Here is my latest painted pedal, built on May 5th and painted only 19 days later on the 24th. This is a huge deal for me because usually I take forever to get anything done and it marks the first time I took pictures along the way to detail my steps with painting.

Here is the first step, I sketch the initial drawing using acrylic black paint and a 18/0 fine liner brush. I also do the lettering at this point.


Next up is the primary color that I fill in and hope to dry so I don't completely smudge it later, I also fill in around the lettering.


Next stage is filling in the other colors and the outer boarder of the lettering. I then took it upon myself to smudge the bottom right corner.


Here is the stage where i start the different shades and paint mixing to make it look less boring. I also did not like the color of the beak and changed that.


Final step is the line work, putting on the final touches and the last of the lettering.


Here is a better picture of the end result.


And the obligatory gutshot.


In total I think this took about two hours to complete, hope you all like it.

jimilee

Daaaammn! I wish I had half your talent. That looks fantatic!!!
Pedal building is like the opposite of sex.  All the fun stuff happens before you get in the box.

midwayfair

Looks awesome. I liked the project pics. "okay I guess, oh cool, oooh nice!"

jjjimi84

Thank you guys, kinda reminds me of that family guy episode where peter is wondering where his nuts are and realizes they are on his chin. Hindsight i guess, maybe I sjould change the title to nutsack chin chicken.

mjg

Awesome, I wish I could smudge paint with half your talent.   ;D

The end result is pretty amazing, regardless of what he has attached to his chin.

cooder

Lovely and great to see he steps, thanks for sharing! Apart from the spiffin art look how do you ike the sound of this and what transistor did you end up sticking in there (hfe/leakage like Rangemaster I guess?).
Cheers!
BigNoise Amplification

jjjimi84

Quote from: cooder on May 24, 2020, 03:23:59 PM
Lovely and great to see he steps, thanks for sharing! Apart from the spiffin art look how do you ike the sound of this and what transistor did you end up sticking in there (hfe/leakage like Rangemaster I guess?).
Cheers!

I love this circuit, it is the second one I ever built on a breadboard to try out, holds a special place in my heart. It sounds really good and is a nice boost, I like to use it to goose the front end of an amp and use my volume control to change my gain level.

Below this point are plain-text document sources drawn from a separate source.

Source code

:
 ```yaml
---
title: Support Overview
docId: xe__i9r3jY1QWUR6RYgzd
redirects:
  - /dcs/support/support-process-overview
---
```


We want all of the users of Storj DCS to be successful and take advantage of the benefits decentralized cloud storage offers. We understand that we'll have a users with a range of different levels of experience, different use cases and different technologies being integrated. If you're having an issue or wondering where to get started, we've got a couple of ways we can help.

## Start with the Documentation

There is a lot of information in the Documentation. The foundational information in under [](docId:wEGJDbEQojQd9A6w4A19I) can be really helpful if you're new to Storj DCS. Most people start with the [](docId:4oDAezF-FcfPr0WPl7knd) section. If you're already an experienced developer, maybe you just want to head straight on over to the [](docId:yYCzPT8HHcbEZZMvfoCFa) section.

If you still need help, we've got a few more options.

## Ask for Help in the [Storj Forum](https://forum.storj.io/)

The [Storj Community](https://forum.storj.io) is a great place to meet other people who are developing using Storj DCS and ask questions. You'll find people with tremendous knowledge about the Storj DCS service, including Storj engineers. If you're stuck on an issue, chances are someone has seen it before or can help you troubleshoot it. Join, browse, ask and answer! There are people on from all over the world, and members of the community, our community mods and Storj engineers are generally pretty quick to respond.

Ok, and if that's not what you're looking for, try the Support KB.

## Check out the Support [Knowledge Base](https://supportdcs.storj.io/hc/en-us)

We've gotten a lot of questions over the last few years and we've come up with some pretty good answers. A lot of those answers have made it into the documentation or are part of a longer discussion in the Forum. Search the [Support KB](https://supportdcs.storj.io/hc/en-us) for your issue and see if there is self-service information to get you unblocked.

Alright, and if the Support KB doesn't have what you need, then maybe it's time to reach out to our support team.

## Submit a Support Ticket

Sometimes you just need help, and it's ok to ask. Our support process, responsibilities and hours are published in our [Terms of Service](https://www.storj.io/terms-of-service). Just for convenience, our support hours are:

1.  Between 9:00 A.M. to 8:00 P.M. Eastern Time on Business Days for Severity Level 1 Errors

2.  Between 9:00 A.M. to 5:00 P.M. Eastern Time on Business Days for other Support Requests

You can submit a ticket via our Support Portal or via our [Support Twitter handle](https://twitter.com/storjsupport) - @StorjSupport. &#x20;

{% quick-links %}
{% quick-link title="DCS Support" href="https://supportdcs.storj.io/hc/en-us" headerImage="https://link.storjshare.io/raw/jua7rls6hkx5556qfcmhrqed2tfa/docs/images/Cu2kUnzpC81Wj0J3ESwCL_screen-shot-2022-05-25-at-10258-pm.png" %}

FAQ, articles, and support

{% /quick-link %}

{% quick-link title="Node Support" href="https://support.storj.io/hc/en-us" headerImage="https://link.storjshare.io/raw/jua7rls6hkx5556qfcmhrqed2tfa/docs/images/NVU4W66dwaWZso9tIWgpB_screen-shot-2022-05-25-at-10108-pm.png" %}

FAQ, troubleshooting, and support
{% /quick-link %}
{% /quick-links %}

I socketed transistors and auditioned a bunch before settling on this low gain (50) transistor labeled 106nu70.

m-Kresol

I always was impressed by your hand-painted pedals. The process pics really show what's going into this. Love it.

do you draw free hand, as in from your imagination or do you search for some pictures to work off?
I build pedals to hide my lousy playing.

My projects are labeled Quantum Effects. My shared OSH park projects: https://oshpark.com/profiles/m-Kresol
My build docs and tutorials

jjjimi84

Quote from: m-Kresol on May 25, 2020, 12:04:48 PM
I always was impressed by your hand-painted pedals. The process pics really show what's going into this. Love it.

do you draw free hand, as in from your imagination or do you search for some pictures to work off?

Thank you very much, as for painting I do both. A lot of times I will stare at a pedal and think of something I want on there and search images on google and do a composite of a bunch of stuff and sketch something out. First one comes to mind is the madbean slow loris, I wanted an institutionalized rat and started searching and sketching ideas while setting at my desk.

Other times it comes to seeing silly little things on cereal boxes and what not and doing takes on them. I also have been reading comics my whole life and will snap pictures of cool images and use them for shadowing or shading effects and to get the form of something.

It has become a very long trial and error and a number of not so great pedalsthat might get repainted. As for the chicken head I found that image somewhere and had it saved in the folder, once the pedal was built I used that image as a basis for this.

Hexjibber

Awesome man, thanks for sharing your process! I've been thinking about trying my hand at some painting but really have no idea how to go about it so really interesting to see! Looks like you need a steady hand and a good eye, nice work!